Turkey appoints top spy as security threats shift
ANKARA (Reuters) - Turkey has named a foreign policy expert with close knowledge of Iran as its new top spy, as the country linking Europe with the Middle East adapts its security priorities to deal with external threats.
Hakan Fidan's appointment this week as head of the National Intelligence Organization (MIT) reflects a shift in focus from domestic issues such as Kurdish separatism to transnational threats such as al Qaeda and nuclear proliferation.
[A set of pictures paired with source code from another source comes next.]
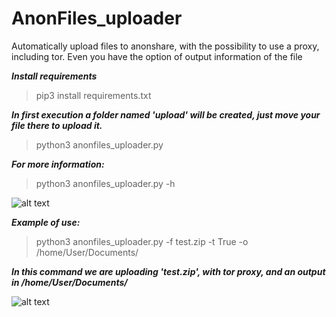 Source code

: # AnonFiles_uploader
Automatically upload files to anonshare, with the possibility to use a proxy, including tor.
Even you have the option of output information of the file

***Install requirements***
>pip3 install requirements.txt

***In first execution a folder named 'upload' will be created, just move your file there to upload it.***
> python3 anonfiles_uploader.py

***For more information:***
>python3 anonfiles_uploader.py -h

![alt text](https://imgur.com/tCbVFbE)

***Example of use:***
>python3 anonfiles_uploader.py -f test.zip -t True -o /home/User/Documents/

***In this command we are uploading 'test.zip', with tor proxy, and an output in /home/User/Documents/***


![alt text](https://i.imgur.com/klDk0M1.jpg)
"Turkey is an international player, so it is matching its intelligence-gathering activities to its new role," said Gareth Jenkins, an Istanbul-based security analyst. "Turkey has been generally introspective but as it gets more involved outside its borders, the nature of the threat has changed."
Jenkins said bombings in Istanbul in 2003 by al Qaeda, in which more than 60 people were killed, were a "wake-up call" for an intelligence community which until then had mostly focused on separatist guerrillas of the Kurdistan Workers' Party (PKK).
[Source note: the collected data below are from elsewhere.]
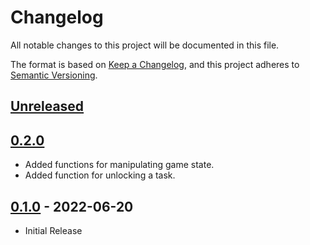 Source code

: # Changelog

All notable changes to this project will be documented in this file.

The format is based on [Keep a Changelog](https://keepachangelog.com/en/1.0.0/),
and this project adheres to [Semantic Versioning](https://semver.org/spec/v2.0.0.html).

## [Unreleased]

## [0.2.0]

- Added functions for manipulating game state.
- Added function for unlocking a task.

## [0.1.0] - 2022-06-20

- Initial Release

[unreleased]: https://github.com/BfBBModdingTools/bfbb/compare/v0.2.0...HEAD
[0.2.0]: https://github.com/BfBBModdingTools/bfbb/releases/tag/v0.2.0
[0.1.0]: https://github.com/BfBBModdingTools/bfbb/releases/tag/v0.1.0
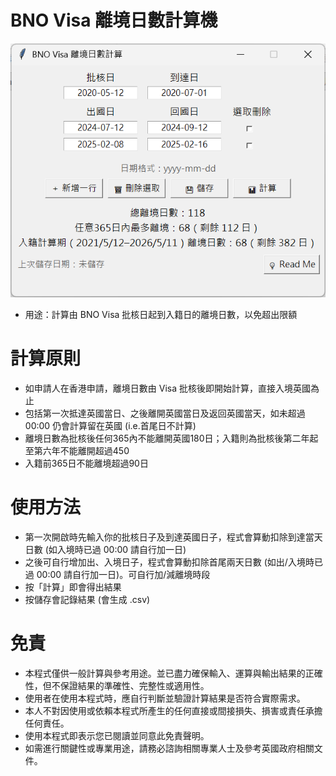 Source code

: # BNO Visa 離境日數計算機
![ScreenShot](screen_shot.png)
- 用途：計算由 BNO Visa 批核日起到入籍日的離境日數，以免超出限額

# 計算原則
- 如申請人在香港申請，離境日數由 Visa 批核後即開始計算，直接入境英國為止
- 包括第一次抵達英國當日、之後離開英國當日及返回英國當天，如未超過 00:00 仍會計算留在英國 (i.e.首尾日不計算)
- 離境日數為批核後任何365內不能離開英國180日；入籍則為批核後第二年起至第六年不能離開超過450
- 入籍前365日不能離境超過90日

# 使用方法
- 第一次開啟時先輸入你的批核日子及到達英國日子，程式會算動扣除到達當天日數 (如入境時已過 00:00 請自行加一日)
- 之後可自行增加出、入境日子，程式會算動扣除首尾兩天日數 (如出/入境時已過 00:00 請自行加一日)。可自行加/減離境時段
- 按「計算」即會得出結果
- 按儲存會記錄結果 (會生成 .csv)

# 免責
- 本程式僅供一般計算與參考用途。並已盡力確保輸入、運算與輸出結果的正確性，但不保證結果的準確性、完整性或適用性。
- 使用者在使用本程式時，應自行判斷並驗證計算結果是否符合實際需求。
- 本人不對因使用或依賴本程式所產生的任何直接或間接損失、損害或責任承擔任何責任。
- 使用本程式即表示您已閱讀並同意此免責聲明。
- 如需進行關鍵性或專業用途，請務必諮詢相關專業人士及參考英國政府相關文件。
Sources said Fidan, 42, who has worked as MIT deputy undersecretary and as a foreign policy adviser to Prime Minister Tayyip Erdogan, has played a busy though little-publicized role in Ankara's mediation efforts between the West and Iran over Tehran's nuclear program, accompanying Foreign Minister Ahmet Davutoglu to Tehran during many of his visits.
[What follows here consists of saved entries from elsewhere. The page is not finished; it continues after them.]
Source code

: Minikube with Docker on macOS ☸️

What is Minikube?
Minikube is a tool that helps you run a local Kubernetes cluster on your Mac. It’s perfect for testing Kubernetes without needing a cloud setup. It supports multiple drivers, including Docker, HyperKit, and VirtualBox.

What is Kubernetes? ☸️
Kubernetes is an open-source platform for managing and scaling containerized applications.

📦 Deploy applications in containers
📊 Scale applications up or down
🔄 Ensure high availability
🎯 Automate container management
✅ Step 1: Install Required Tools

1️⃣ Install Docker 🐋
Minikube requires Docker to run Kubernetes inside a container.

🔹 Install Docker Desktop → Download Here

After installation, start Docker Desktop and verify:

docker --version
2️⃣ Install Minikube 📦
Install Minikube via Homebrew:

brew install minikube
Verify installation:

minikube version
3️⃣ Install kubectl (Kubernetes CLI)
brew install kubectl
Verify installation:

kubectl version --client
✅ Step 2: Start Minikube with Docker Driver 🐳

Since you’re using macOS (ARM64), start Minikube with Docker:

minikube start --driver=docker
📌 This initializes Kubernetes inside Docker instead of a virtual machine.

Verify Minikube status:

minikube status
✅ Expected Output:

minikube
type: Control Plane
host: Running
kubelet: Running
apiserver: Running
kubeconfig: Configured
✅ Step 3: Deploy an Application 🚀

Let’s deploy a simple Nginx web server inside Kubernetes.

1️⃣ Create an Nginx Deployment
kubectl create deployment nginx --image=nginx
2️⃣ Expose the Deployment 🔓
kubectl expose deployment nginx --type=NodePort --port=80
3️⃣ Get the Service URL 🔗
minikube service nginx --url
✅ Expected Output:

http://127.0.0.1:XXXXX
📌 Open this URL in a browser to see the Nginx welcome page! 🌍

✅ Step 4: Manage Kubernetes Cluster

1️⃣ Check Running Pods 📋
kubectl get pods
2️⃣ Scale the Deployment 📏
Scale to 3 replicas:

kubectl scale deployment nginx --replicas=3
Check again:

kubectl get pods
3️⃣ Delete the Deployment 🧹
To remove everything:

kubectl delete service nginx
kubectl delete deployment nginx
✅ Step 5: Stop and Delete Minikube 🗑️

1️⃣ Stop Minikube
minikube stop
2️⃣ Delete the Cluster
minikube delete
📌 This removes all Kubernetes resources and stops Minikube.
Turkey, NATO's only Muslim member, has in recent years raised its profile on the global stage, becoming a major player in the Eurasian theater.
Lying next to the lands around the Gulf and Caspian Sea, where most of the world's oil and gas is found, Turkey holds geostrategic value in a conflict-prone region. As part of a concerted strategy, it has stretched its foreign policy reach beyond traditional Western partners to the Caucasus, Balkans, Russia, Iran, Central Asia, the Arab world and southeast Asia.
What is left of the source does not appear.